La perifericità di Oxford sta nel ritenere di non avere bisogno di null’altro e che basti trasformare una strada in un distributore automatico di chiese per mettersi la coscienza a posto in materia di religione. Come la vasca da bagno nella vetrina del ceramista, come il tè nel ristorante costoso, Dio è in vendita nelle sue molteplici accezioni, ciascuna col pacchetto preordinato per venire incontro alle esigenze di ciascun cliente; così tutti sono tranquilli perché convinti che se in Inghilterra ci fosse una sola religione sarebbe tirannica, se ce ne fossero due si scannerebbero a vicenda, mentre essendocene una trentina allora vivono in pace e felici. E come chi ordina il tè lo consuma e non ci pensa più, come una volta compratala non si passano le giornate a riflettere sulla vasca da bagno, così Dio sminuzzato e reso disponibile alla bisogna diventa merce e resta imprigionato in un mondo in cui formalmente non si può denunciarne l’assenza: perché c’è, si vede, ci sono le sue chiese, ci sono tre inglesi su quattro che si dichiarano fedeli di una qualche religione e perché gli atei, grazie ai barbini metodi di propaganda di un Richard Dawkins, non guadagnano tutto il terreno che la situazione di smottamento spirituale consentirebbe loro.

Però in questo contesto completamente orizzontale, su cento persone quante avranno conservato un senso vivo di Dio?

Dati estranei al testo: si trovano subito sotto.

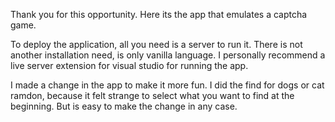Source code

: Thank you for this opportunity. Here its the app that emulates a captcha game.

To deploy the application, all you need is a server to run it. There is not another installation need, is only vanilla language. I personally recommend a live server extension for visual studio for running the app.

I made a change in the app to make it more fun. I did the find for dogs or cat ramdon, because it felt strange to select what you want to find at the beginning. But is easy to make the change in any case.
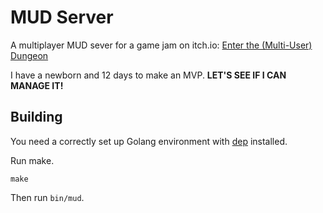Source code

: # MUD Server
A multiplayer MUD sever for a game jam on itch.io: [Enter the (Multi-User) Dungeon](https://itch.io/jam/enterthemud)

I have a newborn and 12 days to make an MVP. **LET'S SEE IF I CAN MANAGE IT!**

## Building

You need a correctly set up Golang environment with [dep](https://github.com/golang/dep) installed.

Run make.

    make

Then run `bin/mud`.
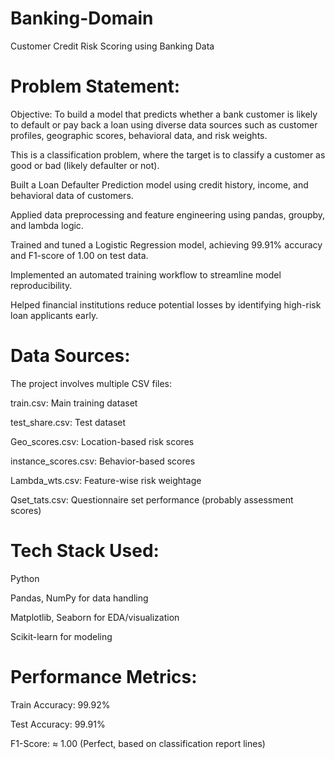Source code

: # Banking-Domain
Customer Credit Risk Scoring using Banking Data

# Problem Statement:
Objective:
To build a model that predicts whether a bank customer is likely to default or pay back a loan using diverse data sources such as customer profiles, geographic scores, behavioral data, and risk weights.

This is a classification problem, where the target is to classify a customer as good or bad (likely defaulter or not).

Built a Loan Defaulter Prediction model using credit history, income, and behavioral data of customers.

Applied data preprocessing and feature engineering using pandas, groupby, and lambda logic.

Trained and tuned a Logistic Regression model, achieving 99.91% accuracy and F1-score of 1.00 on test data.

Implemented an automated training workflow to streamline model reproducibility.

Helped financial institutions reduce potential losses by identifying high-risk loan applicants early.



# Data Sources:
The project involves multiple CSV files:

train.csv: Main training dataset

test_share.csv: Test dataset

Geo_scores.csv: Location-based risk scores

instance_scores.csv: Behavior-based scores

Lambda_wts.csv: Feature-wise risk weightage

Qset_tats.csv: Questionnaire set performance (probably assessment scores)

# Tech Stack Used:
Python

Pandas, NumPy for data handling

Matplotlib, Seaborn for EDA/visualization

Scikit-learn for modeling

# Performance Metrics:
Train Accuracy: 99.92%

Test Accuracy: 99.91%

F1-Score: ≈ 1.00 (Perfect, based on classification report lines)

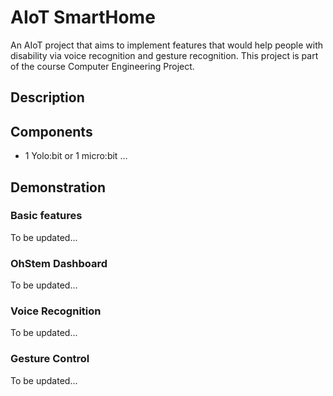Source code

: # AIoT SmartHome
An AIoT project that aims to implement features that would help people with disability via voice recognition and gesture recognition. This project is part of the course Computer Engineering Project.

## Description

## Components
- 1 Yolo:bit or 1 micro:bit
...

## Demonstration
### Basic features
To be updated...
### OhStem Dashboard
To be updated...
### Voice Recognition
To be updated...
### Gesture Control
To be updated...
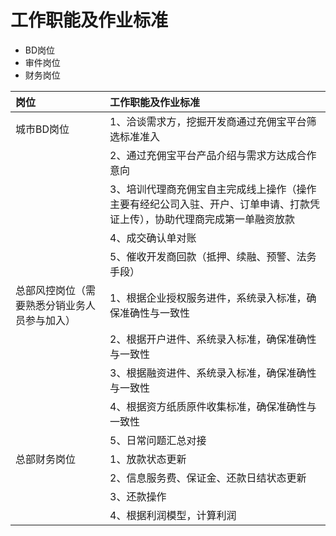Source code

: # 工作职能及作业标准

* BD岗位
* 审件岗位
* 财务岗位

| 岗位 | 工作职能及作业标准 |
| :--- | :--- |
| 城市BD岗位 | 1、洽谈需求方，挖掘开发商通过充佣宝平台筛选标准准入 |
|  | 2、通过充佣宝平台产品介绍与需求方达成合作意向 |
|  | 3、培训代理商充佣宝自主完成线上操作（操作主要有经纪公司入驻、开户、订单申请、打款凭证上传），协助代理商完成第一单融资放款 |
|  | 4、成交确认单对账 |
|  | 5、催收开发商回款（抵押、续融、预警、法务手段） |
| 总部风控岗位（需要熟悉分销业务人员参与加入） | 1、根据企业授权服务进件，系统录入标准，确保准确性与一致性 |
|  | 2、根据开户进件、系统录入标准，确保准确性与一致性 |
|  | 3、根据融资进件、系统录入标准，确保准确性与一致性 |
|  | 4、根据资方纸质原件收集标准，确保准确性与一致性 |
|  | 5、日常问题汇总对接 |
| 总部财务岗位 | 1、放款状态更新 |
|  | 2、信息服务费、保证金、还款日结状态更新 |
|  | 3、还款操作 |
|  | 4、根据利润模型，计算利润 |



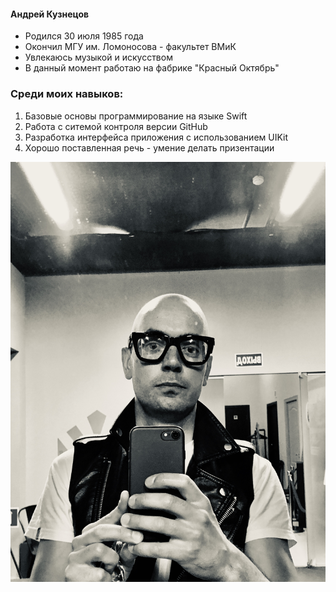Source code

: #### Андрей Кузнецов

* Родился 30 июля 1985 года
* Окончил МГУ им. Ломоносова - факультет ВМиК
* Увлекаюсь музыкой и искусством
* В данный момент работаю на фабрике "Красный Октябрь"

### Среди моих навыков:

1. Базовые основы программирование на языке Swift
2. Работа с ситемой контроля версии GitHub
3. Разработка интерфейса приложения с использованием UIKit
4. Хорошо поставленная речь - умение делать призентации

![Img](https://github.com/drewkuznetsov/git-diplom/blob/master/img/img.JPG)


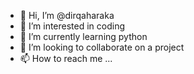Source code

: - 👋 Hi, I’m @dirqaharaka
- 👀 I’m interested in coding
- 🌱 I’m currently learning python
- 💞️ I’m looking to collaborate on a project
- 📫 How to reach me ...

<!---
dirkaharaka99/dirkaharaka99 is a ✨ special ✨ repository because its `README.md` (this file) appears on your GitHub profile.
You can click the Preview link to take a look at your changes.
--->
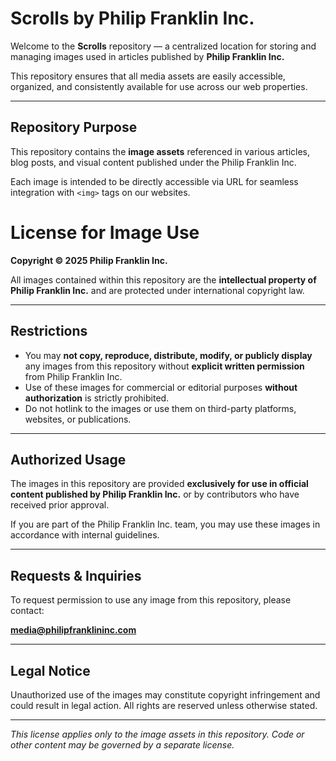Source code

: # Scrolls by Philip Franklin Inc.

Welcome to the **Scrolls** repository — a centralized location for storing and managing images used in articles published by **Philip Franklin Inc.**

This repository ensures that all media assets are easily accessible, organized, and consistently available for use across our web properties.

---

## Repository Purpose

This repository contains the **image assets** referenced in various articles, blog posts, and visual content published under the Philip Franklin Inc.

Each image is intended to be directly accessible via URL for seamless integration with `<img>` tags on our websites.

# License for Image Use

**Copyright © 2025 Philip Franklin Inc.**

All images contained within this repository are the **intellectual property of Philip Franklin Inc.** and are protected under international copyright law.

---

## Restrictions

- You may **not copy, reproduce, distribute, modify, or publicly display** any images from this repository without **explicit written permission** from Philip Franklin Inc.
- Use of these images for commercial or editorial purposes **without authorization** is strictly prohibited.
- Do not hotlink to the images or use them on third-party platforms, websites, or publications.

---

## Authorized Usage

The images in this repository are provided **exclusively for use in official content published by Philip Franklin Inc.** or by contributors who have received prior approval.

If you are part of the Philip Franklin Inc. team, you may use these images in accordance with internal guidelines.

---

## Requests & Inquiries

To request permission to use any image from this repository, please contact:

**media@philipfranklininc.com**

---

## Legal Notice

Unauthorized use of the images may constitute copyright infringement and could result in legal action. All rights are reserved unless otherwise stated.

---

*This license applies only to the image assets in this repository. Code or other content may be governed by a separate license.*
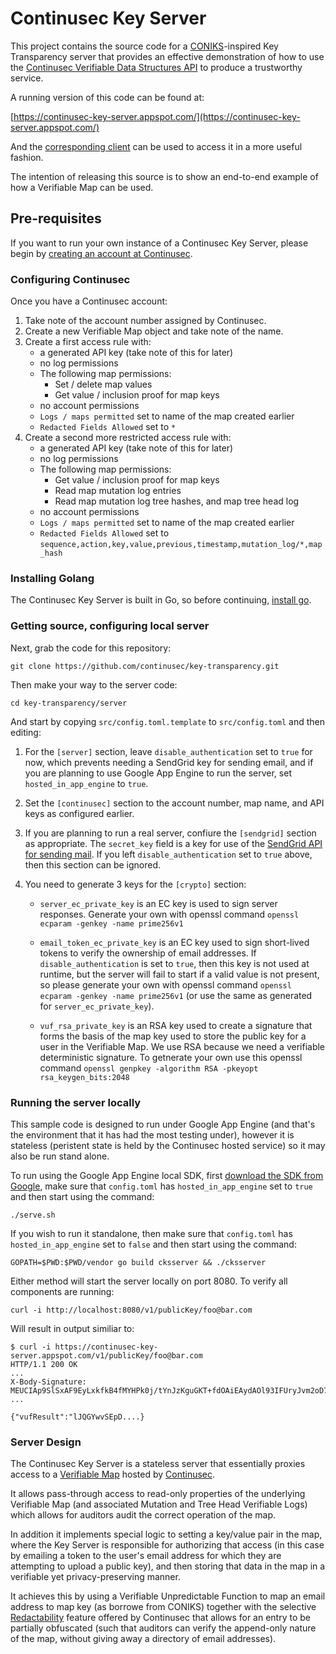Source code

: # Continusec Key Server

This project contains the source code for a [CONIKS](https://www.usenix.org/system/files/conference/usenixsecurity15/sec15-paper-melara.pdf)-inspired Key Transparency server that provides an effective demonstration of how to use the [Continusec Verifiable Data Structures API](https://www.continusec.com/) to produce a trustworthy service.

A running version of this code can be found at:

[https://continusec-key-server.appspot.com/](https://continusec-key-server.appspot.com/)

And the [corresponding client](https://github.com/continusec/key-transparency/tree/master/client) can be used to access it in a more useful fashion.

The intention of releasing this source is to show an end-to-end example of how a Verifiable Map can be used.


## Pre-requisites

If you want to run your own instance of a Continusec Key Server, please begin by [creating an account at Continusec](https://console.continusec.com/).

### Configuring Continusec

Once you have a Continusec account:

1. Take note of the account number assigned by Continusec.
2. Create a new Verifiable Map object and take note of the name.
3. Create a first access rule with:
	- a generated API key (take note of this for later)
	- no log permissions
	- The following map permissions:
	   - Set / delete map values
	   - Get value / inclusion proof for map keys
   - no account permissions
   - `Logs / maps permitted` set to name of the map created earlier
   - `Redacted Fields Allowed` set to `*`
3. Create a second more restricted access rule with:
	- a generated API key (take note of this for later)
	- no log permissions
	- The following map permissions:
	   - Get value / inclusion proof for map keys
      - Read map mutation log entries
      - Read map mutation log tree hashes, and map tree head log
   - no account permissions
   - `Logs / maps permitted` set to name of the map created earlier
   - `Redacted Fields Allowed` set to `sequence,action,key,value,previous,timestamp,mutation_log/*,map_hash`

### Installing Golang

The Continusec Key Server is built in Go, so before continuing, [install go](https://golang.org/doc/install).

### Getting source, configuring local server

Next, grab the code for this repository:

    git clone https://github.com/continusec/key-transparency.git
    
Then make your way to the server code:

    cd key-transparency/server

And start by copying `src/config.toml.template` to `src/config.toml` and then editing:

1. For the `[server]` section, leave `disable_authentication` set to `true` for now, which prevents needing a SendGrid key for sending email, and if you are planning to use Google App Engine to run the server, set `hosted_in_app_engine` to `true`.

2. Set the `[continusec]` section to the account number, map name, and API keys as configured earlier.

3. If you are planning to run a real server, confiure the `[sendgrid]` section as appropriate. The `secret_key` field is a key for use of the [SendGrid API for sending mail](https://sendgrid.com/free/). If you left `disable_authentication` set to `true` above, then this section can be ignored.

4. You need to generate 3 keys for the `[crypto]` section:
   - `server_ec_private_key` is an EC key is used to sign server responses. Generate your own with openssl command `openssl ecparam -genkey -name prime256v1`

   - `email_token_ec_private_key` is an EC key used to sign short-lived tokens to verify the ownership of email addresses. If `disable_authentication` is set to `true`, then this key is not used at runtime, but the server will fail to start if a valid value is not present, so please generate your own with openssl command `openssl ecparam -genkey -name prime256v1` (or use the same as generated for `server_ec_private_key`).
   
   - `vuf_rsa_private_key` is an RSA key used to create a signature that forms the basis of the map key used to store the public key for a user in the Verifiable Map. We use RSA because we need a verifiable deterministic signature. To getnerate your own use this openssl command `openssl genpkey -algorithm RSA -pkeyopt rsa_keygen_bits:2048`


### Running the server locally

This sample code is designed to run under Google App Engine (and that's the environment that it has had the most testing under), however it is stateless (peristent state is held by the Continusec hosted service) so it may also be run stand alone.

To run using the Google App Engine local SDK, first [download the SDK from Google](https://cloud.google.com/appengine/downloads#Google_App_Engine_SDK_for_Go), make sure that `config.toml` has `hosted_in_app_engine` set to `true` and then start using the command:

    ./serve.sh
    
If you wish to run it standalone, then make sure that `config.toml` has `hosted_in_app_engine` set to `false` and then start using the command:

    GOPATH=$PWD:$PWD/vendor go build cksserver && ./cksserver

Either method will start the server locally on port 8080. To verify all components are running:

    curl -i http://localhost:8080/v1/publicKey/foo@bar.com
    
Will result in output similiar to:

    $ curl -i https://continusec-key-server.appspot.com/v1/publicKey/foo@bar.com
    HTTP/1.1 200 OK
    ...
    X-Body-Signature: MEUCIAp9SlSxAF9EyLxkfkB4fMYHPk0j/tYnJzKguGKT+fdOAiEAydAOl93IFUryJvm2oD771RKqMyK6g403QLtYsI7GgvQ=
    ...
    
    {"vufResult":"lJQGYwvSEpD....}

### Server Design

The Continusec Key Server is a stateless server that essentially proxies access to a [Verifiable Map](https://www.continusec.com/product/verifiable-map) hosted by [Continusec](https://www.continusec.com/).

It allows pass-through access to read-only properties of the underlying Verifiable Map (and associated Mutation and Tree Head Verifiable Logs) which allows for auditors audit the correct operation of the map.

In addition it implements special logic to setting a key/value pair in the map, where the Key Server is responsible for authorizing that access (in this case by emailing a token to the user's email address for which they are attempting to upload a public key), and then storing that data in the map in a verifiable yet privacy-preserving manner.

It achieves this by using a Verifiable Unpredictable Function to map an email address to map key (as borrowe from CONIKS) together with the selective [Redactability](https://www.continusec.com/documentation/redactability) feature offered by Continusec that allows for an entry to be partially obfuscated (such that auditors can verify the append-only nature of the map, without giving away a directory of email addresses).
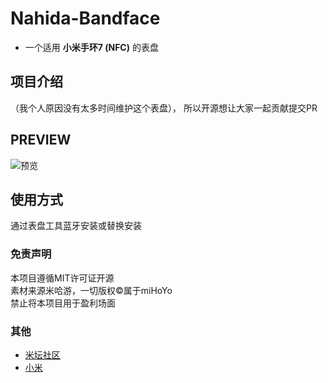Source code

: # Nahida-Bandface
* 一个适用 **小米手环7 (NFC)** 的表盘

## 项目介绍
（我个人原因没有太多时间维护这个表盘），
所以开源想让大家一起贡献提交PR

## PREVIEW
![预览](../blob/master/assets/preview_cn.png)

## 使用方式
通过表盘工具蓝牙安装或替换安装

### 免责声明
本项目遵循MIT许可证开源<br>
素材来源米哈游，一切版权©️属于miHoYo<br>
禁止将本项目用于盈利场面

### 其他
* [米坛社区](https://bandbbs.cn)
* [小米](https://mi.com)
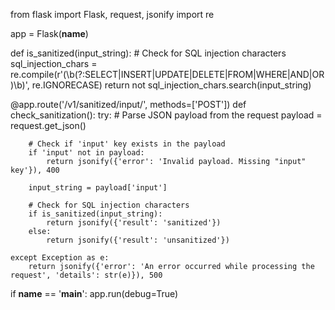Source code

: from flask import Flask, request, jsonify
import re

app = Flask(__name__)

def is_sanitized(input_string):
    # Check for SQL injection characters
    sql_injection_chars = re.compile(r'(\b(?:SELECT|INSERT|UPDATE|DELETE|FROM|WHERE|AND|OR)\b)', re.IGNORECASE)
    return not sql_injection_chars.search(input_string)

@app.route('/v1/sanitized/input/', methods=['POST'])
def check_sanitization():
    try:
        # Parse JSON payload from the request
        payload = request.get_json()

        # Check if 'input' key exists in the payload
        if 'input' not in payload:
            return jsonify({'error': 'Invalid payload. Missing "input" key'}), 400

        input_string = payload['input']

        # Check for SQL injection characters
        if is_sanitized(input_string):
            return jsonify({'result': 'sanitized'})
        else:
            return jsonify({'result': 'unsanitized'})

    except Exception as e:
        return jsonify({'error': 'An error occurred while processing the request', 'details': str(e)}), 500

if __name__ == '__main__':
    app.run(debug=True)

Non cinquanta, non venti, forse nemmeno dieci; magari saranno cinque, e allora non ha proprio tutti i torti il molto reverendo dottor Richard Turnbull quando ammonisce che alle altre novantacinque bisogna tornare a predicare il Vangelo affinché non dimentichino di star precipitando all’inferno.

Alla fine del sermoncino l’anglicano diede ragione al cattolico: non era affatto persuaso però era ben educato. Congedandosi volle chiedergli un’ultima cosa: “Pensi dunque che sia il caso di andare a Wycliffe Hall per parlarne con lo stesso rev. Turnbull?” “Oh – rispose il cattolico – lo hanno silurato nel 2012. Adesso farà un altro mestiere”.